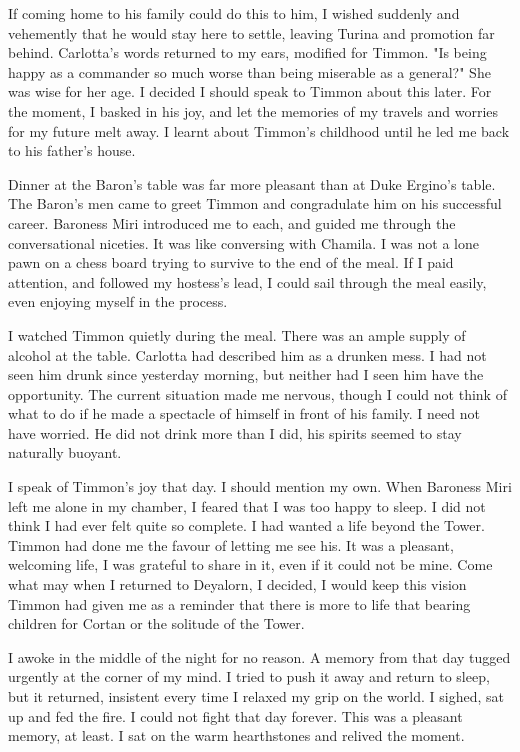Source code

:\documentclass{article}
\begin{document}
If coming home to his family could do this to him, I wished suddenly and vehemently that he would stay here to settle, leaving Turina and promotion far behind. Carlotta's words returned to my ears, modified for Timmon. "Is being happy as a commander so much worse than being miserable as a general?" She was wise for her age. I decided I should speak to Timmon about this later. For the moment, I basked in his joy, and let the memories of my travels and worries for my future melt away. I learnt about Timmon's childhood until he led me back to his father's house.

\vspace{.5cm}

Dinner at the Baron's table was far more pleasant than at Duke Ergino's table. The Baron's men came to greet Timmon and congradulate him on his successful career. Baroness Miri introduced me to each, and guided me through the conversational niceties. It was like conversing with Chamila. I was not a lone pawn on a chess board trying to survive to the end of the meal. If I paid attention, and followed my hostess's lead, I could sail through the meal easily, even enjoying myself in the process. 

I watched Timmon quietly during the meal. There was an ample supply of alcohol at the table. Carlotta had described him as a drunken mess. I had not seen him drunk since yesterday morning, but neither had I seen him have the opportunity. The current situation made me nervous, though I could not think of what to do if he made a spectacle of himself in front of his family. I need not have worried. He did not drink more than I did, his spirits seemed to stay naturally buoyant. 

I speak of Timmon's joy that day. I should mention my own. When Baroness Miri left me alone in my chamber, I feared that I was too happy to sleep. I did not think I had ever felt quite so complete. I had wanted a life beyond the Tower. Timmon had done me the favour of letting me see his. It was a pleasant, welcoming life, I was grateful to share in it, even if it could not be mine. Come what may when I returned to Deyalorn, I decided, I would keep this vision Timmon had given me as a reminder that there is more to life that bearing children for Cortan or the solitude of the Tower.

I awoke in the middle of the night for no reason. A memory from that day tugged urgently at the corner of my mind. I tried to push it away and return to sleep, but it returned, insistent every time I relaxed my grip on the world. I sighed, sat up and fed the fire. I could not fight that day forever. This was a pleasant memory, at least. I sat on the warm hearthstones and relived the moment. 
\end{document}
--
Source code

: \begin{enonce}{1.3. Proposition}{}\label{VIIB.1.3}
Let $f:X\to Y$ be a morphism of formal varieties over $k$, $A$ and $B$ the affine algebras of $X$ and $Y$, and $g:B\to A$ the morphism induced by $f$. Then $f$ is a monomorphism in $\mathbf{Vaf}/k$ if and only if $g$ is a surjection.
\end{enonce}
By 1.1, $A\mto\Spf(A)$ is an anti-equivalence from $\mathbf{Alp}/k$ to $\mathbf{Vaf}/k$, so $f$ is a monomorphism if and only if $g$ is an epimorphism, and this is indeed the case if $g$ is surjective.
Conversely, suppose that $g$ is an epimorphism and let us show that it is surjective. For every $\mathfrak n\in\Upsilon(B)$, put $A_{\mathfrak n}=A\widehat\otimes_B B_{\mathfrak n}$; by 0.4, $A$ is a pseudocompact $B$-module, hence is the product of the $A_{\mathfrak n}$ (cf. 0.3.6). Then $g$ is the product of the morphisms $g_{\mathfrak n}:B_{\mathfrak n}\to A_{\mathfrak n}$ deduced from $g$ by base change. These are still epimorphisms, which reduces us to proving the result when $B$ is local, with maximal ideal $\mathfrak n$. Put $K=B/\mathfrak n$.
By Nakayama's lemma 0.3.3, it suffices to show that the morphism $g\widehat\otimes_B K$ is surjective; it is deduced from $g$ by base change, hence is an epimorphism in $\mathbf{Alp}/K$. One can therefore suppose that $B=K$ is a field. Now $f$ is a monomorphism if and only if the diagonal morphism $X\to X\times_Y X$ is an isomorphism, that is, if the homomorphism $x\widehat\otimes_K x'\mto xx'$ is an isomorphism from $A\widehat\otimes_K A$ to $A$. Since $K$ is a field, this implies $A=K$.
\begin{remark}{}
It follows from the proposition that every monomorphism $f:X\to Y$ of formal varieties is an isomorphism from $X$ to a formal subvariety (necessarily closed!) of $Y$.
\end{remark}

# Problem to solve:
Would you filter the records and copy out each line containing "begin"?

# Solved problem:
\begin{document}
: \begin{enonce}{1.3. Proposition}{}\label{VIIB.1.3}
\begin{remark}{}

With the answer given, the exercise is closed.